- TASK REQUIREMENTS -
Which lines of the records contain the word "material"? Copy each one.

Collected data
□ □ □ □ □ □ □

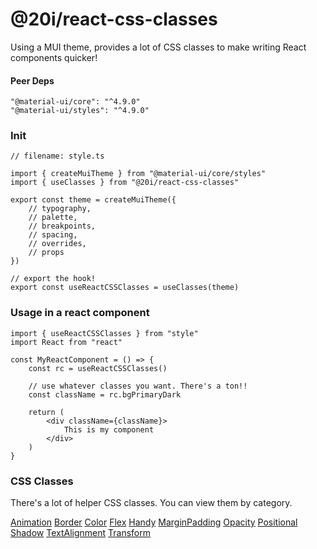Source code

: # @20i/react-css-classes

Using a MUI theme, provides a lot of CSS classes to make writing React components quicker!


#### Peer Deps
```
"@material-ui/core": "^4.9.0"
"@material-ui/styles": "^4.9.0"
```

### Init

```
// filename: style.ts

import { createMuiTheme } from "@material-ui/core/styles"
import { useClasses } from "@20i/react-css-classes"

export const theme = createMuiTheme({
    // typography,
    // palette,
    // breakpoints,
    // spacing,
    // overrides,
    // props
})

// export the hook!
export const useReactCSSClasses = useClasses(theme)
```

### Usage in a react component

```
import { useReactCSSClasses } from "style"
import React from "react"

const MyReactComponent = () => {
    const rc = useReactCSSClasses()

    // use whatever classes you want. There's a ton!!
    const className = rc.bgPrimaryDark

    return (
        <div className={className}>
            This is my component
        </div>
    )
}
```

### CSS Classes

There's a lot of helper CSS classes. You can view them by category.

[Animation](https://github.com/twentyideas/20iLib/blob/master/packages/react-css-classes/src/classes/Animation.ts)
[Border](https://github.com/twentyideas/20iLib/blob/master/packages/react-css-classes/src/classes/Border.ts)
[Color](https://github.com/twentyideas/20iLib/blob/master/packages/react-css-classes/src/classes/Color.ts)
[Flex](https://github.com/twentyideas/20iLib/blob/master/packages/react-css-classes/src/classes/Flex.ts)
[Handy](https://github.com/twentyideas/20iLib/blob/master/packages/react-css-classes/src/classes/Handy.ts)
[MarginPadding](https://github.com/twentyideas/20iLib/blob/master/packages/react-css-classes/src/classes/MarginPadding.ts)
[Opacity](https://github.com/twentyideas/20iLib/blob/master/packages/react-css-classes/src/classes/Opacity.ts)
[Positional](https://github.com/twentyideas/20iLib/blob/master/packages/react-css-classes/src/classes/Positional.ts)
[Shadow](https://github.com/twentyideas/20iLib/blob/master/packages/react-css-classes/src/classes/Shadow.ts)
[TextAlignment](https://github.com/twentyideas/20iLib/blob/master/packages/react-css-classes/src/classes/TextAlignment.ts)
[Transform](https://github.com/twentyideas/20iLib/blob/master/packages/react-css-classes/src/classes/Transform.ts)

□ □ □ □ □ □ □

- SOLUTION TO THE EXERCISE -
"@material-ui/core": "^4.9.0"
"@material-ui/styles": "^4.9.0"
import { createMuiTheme } from "@material-ui/core/styles"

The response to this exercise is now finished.